Capable 'Croods'

Just so you know, Nicolas Cage is involved

A tip of the hat to the animators and digital artists who make The Croods more than just a family-friendly cartoon. New animated flicks often tack on 3-D because it guarantees a comfortable profit, but The Croods actually benefits from the 3-D. Even Pixar hasn't completely cracked how to make its films more engaging in 3-D than without the 30 percent markup for tickets, but Dreamworks pulls it off here with a romp through the Stone Age.

Of course, the film needs some kind of hook, because there's this thing called The Flintstones, which has more or less cornered the market on prehistoric cartoons for a while. The Croods are the last of their kind; all the other caveman families have been eaten or have run out of things to eat. But this family sticks together through cowardice. Grug (voiced by Nicolas Cage) won't let his family out after dark, won't let them explore new places and won't let them go anywhere alone. Hey, it's gotten them this far ... and this far is isolated in their cave, where Grug tells nightly stories about stupid bears and stupid lions who wander off never to be heard from again.

Eep (Emma Stone) is sick of all the rules. She wants to see what's beyond her very tiny world, and one night while the family sleeps (in a precisely named "sleep pile"), she ventures out on her own. Before long, Eep stumbles onto a more modern-looking boy than she's used to. His name is Guy (Ryan Reynolds), and he can make fire and do other impressive things. Guy tells her that the world as she knows it is about to end, so she should come with him to whatever it is the future holds.
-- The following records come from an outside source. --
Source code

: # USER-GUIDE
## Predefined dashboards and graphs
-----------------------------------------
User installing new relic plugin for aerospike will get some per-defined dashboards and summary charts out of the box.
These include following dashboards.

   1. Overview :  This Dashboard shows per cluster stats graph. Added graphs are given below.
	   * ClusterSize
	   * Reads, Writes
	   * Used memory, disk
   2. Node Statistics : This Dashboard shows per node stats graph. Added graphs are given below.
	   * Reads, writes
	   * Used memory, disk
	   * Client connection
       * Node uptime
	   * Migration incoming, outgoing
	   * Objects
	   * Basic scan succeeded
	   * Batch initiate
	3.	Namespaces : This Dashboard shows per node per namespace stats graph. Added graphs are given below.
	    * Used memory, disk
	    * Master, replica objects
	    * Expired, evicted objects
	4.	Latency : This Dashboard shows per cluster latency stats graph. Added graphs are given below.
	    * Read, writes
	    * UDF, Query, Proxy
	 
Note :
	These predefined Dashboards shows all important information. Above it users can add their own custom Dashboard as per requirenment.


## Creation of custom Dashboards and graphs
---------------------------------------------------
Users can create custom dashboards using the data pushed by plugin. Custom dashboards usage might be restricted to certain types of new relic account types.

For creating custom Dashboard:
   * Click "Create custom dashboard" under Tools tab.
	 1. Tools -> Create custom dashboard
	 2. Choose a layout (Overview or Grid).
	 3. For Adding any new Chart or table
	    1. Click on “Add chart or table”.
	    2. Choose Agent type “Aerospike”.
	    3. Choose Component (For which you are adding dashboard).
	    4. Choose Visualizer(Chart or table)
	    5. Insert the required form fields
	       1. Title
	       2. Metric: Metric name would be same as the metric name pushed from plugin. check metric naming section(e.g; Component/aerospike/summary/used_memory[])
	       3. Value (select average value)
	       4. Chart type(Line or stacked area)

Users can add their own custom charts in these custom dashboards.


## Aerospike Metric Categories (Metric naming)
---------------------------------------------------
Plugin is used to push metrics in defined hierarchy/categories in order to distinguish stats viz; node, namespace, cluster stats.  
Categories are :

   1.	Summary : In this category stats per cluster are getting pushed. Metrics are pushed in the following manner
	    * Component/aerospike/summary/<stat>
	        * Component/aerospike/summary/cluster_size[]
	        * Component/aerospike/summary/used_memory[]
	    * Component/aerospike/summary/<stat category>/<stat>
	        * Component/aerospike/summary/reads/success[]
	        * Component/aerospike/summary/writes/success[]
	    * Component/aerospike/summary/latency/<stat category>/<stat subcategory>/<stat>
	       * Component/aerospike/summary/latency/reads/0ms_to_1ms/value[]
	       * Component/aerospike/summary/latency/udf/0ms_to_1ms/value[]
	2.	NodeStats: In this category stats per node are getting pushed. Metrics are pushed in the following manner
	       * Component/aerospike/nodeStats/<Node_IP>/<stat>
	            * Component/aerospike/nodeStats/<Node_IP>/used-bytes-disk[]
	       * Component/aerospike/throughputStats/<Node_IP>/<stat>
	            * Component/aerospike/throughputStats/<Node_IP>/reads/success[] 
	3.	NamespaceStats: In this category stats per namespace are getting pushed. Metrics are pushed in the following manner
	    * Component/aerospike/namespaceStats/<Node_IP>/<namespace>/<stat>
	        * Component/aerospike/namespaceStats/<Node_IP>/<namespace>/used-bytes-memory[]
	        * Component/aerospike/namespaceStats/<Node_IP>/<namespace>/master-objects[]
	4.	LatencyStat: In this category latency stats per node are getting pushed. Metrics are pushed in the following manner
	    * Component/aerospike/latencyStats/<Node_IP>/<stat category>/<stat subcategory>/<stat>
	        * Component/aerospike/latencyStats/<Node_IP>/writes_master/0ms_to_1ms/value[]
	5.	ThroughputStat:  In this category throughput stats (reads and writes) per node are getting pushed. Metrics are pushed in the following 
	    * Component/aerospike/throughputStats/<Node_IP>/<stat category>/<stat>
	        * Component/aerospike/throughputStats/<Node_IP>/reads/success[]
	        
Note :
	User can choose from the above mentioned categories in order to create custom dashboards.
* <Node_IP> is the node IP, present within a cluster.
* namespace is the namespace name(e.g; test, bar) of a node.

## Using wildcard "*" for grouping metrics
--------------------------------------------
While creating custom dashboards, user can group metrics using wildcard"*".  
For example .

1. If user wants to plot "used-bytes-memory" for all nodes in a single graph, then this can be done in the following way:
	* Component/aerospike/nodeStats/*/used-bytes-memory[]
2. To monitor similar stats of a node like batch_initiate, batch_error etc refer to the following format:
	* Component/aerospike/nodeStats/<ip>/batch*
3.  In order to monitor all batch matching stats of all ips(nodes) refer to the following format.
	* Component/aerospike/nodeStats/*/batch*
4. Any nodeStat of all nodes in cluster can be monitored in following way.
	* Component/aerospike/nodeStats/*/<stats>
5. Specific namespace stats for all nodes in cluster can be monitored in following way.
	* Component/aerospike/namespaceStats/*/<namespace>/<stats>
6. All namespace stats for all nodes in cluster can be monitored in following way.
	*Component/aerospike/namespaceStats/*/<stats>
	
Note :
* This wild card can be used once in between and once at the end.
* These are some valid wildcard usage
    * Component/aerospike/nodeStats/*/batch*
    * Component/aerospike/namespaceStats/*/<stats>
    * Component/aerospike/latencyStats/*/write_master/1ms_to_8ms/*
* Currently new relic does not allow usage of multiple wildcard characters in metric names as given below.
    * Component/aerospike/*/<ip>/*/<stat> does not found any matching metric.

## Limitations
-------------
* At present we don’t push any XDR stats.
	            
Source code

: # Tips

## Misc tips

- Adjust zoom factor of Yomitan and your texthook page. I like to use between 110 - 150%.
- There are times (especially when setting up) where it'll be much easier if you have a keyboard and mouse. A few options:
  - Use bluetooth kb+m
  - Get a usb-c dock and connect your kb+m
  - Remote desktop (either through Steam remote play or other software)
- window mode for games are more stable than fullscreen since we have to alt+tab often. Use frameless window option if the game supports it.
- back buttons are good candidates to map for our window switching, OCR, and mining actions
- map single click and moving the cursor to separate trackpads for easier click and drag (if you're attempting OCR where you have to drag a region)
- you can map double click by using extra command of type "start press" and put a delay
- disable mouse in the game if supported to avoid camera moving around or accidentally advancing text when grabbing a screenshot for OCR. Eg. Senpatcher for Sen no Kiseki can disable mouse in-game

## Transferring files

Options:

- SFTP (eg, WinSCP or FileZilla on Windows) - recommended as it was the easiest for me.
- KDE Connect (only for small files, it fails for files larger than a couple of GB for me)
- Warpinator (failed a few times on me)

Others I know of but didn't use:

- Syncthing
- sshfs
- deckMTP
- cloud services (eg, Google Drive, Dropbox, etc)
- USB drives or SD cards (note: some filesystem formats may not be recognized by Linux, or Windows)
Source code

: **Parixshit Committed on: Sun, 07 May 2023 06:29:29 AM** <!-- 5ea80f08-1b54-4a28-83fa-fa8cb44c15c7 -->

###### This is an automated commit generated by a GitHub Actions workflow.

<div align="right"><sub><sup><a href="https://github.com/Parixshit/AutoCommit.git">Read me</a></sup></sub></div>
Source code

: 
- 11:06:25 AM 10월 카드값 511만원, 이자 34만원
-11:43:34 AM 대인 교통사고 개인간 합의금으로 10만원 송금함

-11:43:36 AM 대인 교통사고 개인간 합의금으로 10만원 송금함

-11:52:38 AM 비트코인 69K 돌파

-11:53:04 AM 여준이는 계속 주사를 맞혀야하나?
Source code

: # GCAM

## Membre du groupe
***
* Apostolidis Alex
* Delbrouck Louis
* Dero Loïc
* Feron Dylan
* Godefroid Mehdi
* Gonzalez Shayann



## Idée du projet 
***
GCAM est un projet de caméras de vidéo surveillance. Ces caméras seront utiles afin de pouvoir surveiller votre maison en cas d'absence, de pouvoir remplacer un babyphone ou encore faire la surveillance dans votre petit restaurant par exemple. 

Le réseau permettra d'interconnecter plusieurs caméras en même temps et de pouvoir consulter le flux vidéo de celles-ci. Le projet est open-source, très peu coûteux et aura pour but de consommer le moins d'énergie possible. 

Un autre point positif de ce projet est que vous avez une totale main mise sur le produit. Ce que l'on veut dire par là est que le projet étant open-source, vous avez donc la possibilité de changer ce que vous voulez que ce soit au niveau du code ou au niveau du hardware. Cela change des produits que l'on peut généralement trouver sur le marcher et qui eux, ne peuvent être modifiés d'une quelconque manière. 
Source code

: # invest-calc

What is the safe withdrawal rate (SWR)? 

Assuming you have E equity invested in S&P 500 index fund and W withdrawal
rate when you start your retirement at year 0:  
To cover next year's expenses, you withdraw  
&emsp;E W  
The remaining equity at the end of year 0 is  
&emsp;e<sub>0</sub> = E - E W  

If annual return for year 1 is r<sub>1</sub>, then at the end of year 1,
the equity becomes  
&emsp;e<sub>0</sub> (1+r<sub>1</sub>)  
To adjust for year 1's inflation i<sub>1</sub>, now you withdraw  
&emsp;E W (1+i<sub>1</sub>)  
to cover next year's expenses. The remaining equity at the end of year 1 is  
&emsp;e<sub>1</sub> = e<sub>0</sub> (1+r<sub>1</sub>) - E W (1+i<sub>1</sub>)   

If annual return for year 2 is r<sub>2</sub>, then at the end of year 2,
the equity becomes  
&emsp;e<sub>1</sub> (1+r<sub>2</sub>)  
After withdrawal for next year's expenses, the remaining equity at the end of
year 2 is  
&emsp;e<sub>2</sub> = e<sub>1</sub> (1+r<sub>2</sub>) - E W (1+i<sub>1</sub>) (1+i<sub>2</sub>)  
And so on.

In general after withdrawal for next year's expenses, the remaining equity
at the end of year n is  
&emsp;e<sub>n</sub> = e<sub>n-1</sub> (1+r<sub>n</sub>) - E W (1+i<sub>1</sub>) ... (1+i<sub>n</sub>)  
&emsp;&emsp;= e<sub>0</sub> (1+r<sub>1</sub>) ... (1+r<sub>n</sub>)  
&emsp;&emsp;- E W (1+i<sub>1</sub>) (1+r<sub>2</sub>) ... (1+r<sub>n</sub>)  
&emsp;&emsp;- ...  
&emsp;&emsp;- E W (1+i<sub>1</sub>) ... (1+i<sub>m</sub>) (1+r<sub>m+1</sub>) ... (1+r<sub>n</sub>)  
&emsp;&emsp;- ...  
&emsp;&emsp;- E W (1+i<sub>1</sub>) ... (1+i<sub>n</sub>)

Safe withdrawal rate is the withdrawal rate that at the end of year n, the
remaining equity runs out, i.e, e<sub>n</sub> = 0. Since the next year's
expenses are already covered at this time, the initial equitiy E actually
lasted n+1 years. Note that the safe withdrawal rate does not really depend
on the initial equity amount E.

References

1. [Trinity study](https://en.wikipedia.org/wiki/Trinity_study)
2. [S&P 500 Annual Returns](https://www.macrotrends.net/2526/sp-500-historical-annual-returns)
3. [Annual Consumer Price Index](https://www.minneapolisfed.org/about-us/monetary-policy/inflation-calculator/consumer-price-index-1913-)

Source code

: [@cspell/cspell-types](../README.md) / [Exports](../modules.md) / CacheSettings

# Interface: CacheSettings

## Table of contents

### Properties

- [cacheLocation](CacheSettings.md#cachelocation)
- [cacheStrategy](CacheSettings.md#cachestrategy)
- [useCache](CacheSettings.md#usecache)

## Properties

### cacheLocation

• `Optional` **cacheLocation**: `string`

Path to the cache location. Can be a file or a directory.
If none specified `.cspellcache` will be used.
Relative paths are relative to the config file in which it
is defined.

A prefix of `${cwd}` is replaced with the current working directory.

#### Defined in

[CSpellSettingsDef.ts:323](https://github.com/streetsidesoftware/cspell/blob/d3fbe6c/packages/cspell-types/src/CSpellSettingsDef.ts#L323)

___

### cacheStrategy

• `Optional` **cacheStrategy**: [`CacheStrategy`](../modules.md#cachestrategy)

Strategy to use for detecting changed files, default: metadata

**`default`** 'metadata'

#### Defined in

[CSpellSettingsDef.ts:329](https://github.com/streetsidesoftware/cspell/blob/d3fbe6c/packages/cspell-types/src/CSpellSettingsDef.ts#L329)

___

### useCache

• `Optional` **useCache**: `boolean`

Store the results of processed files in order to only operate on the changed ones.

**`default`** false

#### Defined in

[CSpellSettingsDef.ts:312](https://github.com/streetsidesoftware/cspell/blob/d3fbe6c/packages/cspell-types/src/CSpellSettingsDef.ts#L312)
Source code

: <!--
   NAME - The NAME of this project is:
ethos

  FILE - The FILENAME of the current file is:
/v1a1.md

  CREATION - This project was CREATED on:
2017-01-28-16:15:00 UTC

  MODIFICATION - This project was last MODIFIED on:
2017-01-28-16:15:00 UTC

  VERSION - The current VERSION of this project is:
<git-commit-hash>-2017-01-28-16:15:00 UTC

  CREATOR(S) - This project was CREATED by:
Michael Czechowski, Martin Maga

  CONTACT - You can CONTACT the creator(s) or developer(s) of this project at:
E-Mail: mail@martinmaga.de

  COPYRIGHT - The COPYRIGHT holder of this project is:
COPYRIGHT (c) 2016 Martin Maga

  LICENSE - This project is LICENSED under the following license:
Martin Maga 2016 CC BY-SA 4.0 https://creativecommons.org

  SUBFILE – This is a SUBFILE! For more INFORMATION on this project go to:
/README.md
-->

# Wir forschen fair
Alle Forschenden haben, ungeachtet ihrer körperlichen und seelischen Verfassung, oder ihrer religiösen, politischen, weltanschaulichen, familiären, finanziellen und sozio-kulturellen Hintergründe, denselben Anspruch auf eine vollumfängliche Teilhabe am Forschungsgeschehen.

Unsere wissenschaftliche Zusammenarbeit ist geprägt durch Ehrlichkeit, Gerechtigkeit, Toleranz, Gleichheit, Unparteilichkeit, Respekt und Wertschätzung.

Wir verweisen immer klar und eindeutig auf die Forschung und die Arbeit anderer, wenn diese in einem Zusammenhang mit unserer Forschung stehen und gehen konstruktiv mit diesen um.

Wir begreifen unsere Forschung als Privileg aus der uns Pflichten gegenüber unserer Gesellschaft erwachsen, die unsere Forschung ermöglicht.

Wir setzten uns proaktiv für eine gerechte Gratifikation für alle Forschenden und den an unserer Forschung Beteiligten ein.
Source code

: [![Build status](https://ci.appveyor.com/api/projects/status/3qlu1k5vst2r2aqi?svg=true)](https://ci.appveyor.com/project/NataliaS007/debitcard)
Many animated films have followed a similar path to give their characters a larger-than-life journey. Finding Nemo was almost literally a fish-out-of-water story, Wall-E took the robot out of his comfort zone, and all the Toy Story and Ice Age and Madagascar movies do the same thing. So when the Croods have to leave their cave behind, it's not a major surprise. But that doesn't mean everyone's happy about the trip. Grug hates every step along the way. He's scared of everything, he's losing his daughter to this heroic kid with all the big ideas and he's stuck with his mother-in-law (Cloris Leachman). Speaking of the mother-in-law, there's a funny, recurring joke in The Croods in which Grug does a head count after every misadventure and is always depressed when his wife's mother hasn't been killed off.

Leachman is always good for some acidic one-liners, but she's kind of underused here. The same goes for Catherine Keener, playing Eep's mother. The real conflict of the film is between Grug, Eep and Guy, so most of the other characters don't mean much. But if that's the case, why spin the wheels of Leachman and Keener, who can deliver so much more?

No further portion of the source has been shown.